Assignment
For the word "safe", report how many lines of the records below contain it, and nothing more.

Content starts

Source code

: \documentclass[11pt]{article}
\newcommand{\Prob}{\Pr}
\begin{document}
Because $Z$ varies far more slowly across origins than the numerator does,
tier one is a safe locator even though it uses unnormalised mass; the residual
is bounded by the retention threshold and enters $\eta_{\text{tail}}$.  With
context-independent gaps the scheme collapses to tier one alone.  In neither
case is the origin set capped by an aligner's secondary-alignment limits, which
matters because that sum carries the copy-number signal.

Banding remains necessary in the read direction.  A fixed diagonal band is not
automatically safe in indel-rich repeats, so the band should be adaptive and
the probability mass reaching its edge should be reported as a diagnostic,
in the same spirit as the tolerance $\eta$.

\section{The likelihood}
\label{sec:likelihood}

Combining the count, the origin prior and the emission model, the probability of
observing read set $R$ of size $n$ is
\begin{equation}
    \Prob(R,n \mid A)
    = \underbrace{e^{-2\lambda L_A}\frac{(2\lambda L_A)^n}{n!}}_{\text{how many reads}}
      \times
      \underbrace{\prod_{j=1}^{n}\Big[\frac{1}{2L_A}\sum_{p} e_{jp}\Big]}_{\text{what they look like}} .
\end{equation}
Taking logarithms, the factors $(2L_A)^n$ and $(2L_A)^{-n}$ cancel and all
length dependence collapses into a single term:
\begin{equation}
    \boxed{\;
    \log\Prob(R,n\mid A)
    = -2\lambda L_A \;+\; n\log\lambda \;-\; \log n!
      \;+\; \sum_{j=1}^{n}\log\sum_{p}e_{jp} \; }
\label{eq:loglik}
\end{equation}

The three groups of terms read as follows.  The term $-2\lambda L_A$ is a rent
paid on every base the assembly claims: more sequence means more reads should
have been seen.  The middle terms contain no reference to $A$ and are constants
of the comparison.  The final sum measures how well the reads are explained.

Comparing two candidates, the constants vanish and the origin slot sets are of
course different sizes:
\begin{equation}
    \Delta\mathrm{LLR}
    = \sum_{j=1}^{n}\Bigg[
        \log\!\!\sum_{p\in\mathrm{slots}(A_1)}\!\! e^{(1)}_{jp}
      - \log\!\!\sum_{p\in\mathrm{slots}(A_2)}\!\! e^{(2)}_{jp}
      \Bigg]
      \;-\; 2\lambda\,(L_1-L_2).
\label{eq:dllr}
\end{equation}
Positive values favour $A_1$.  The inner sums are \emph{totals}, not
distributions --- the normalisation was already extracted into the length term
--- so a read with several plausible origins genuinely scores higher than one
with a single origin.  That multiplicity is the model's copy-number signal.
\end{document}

Content ends

The answer
2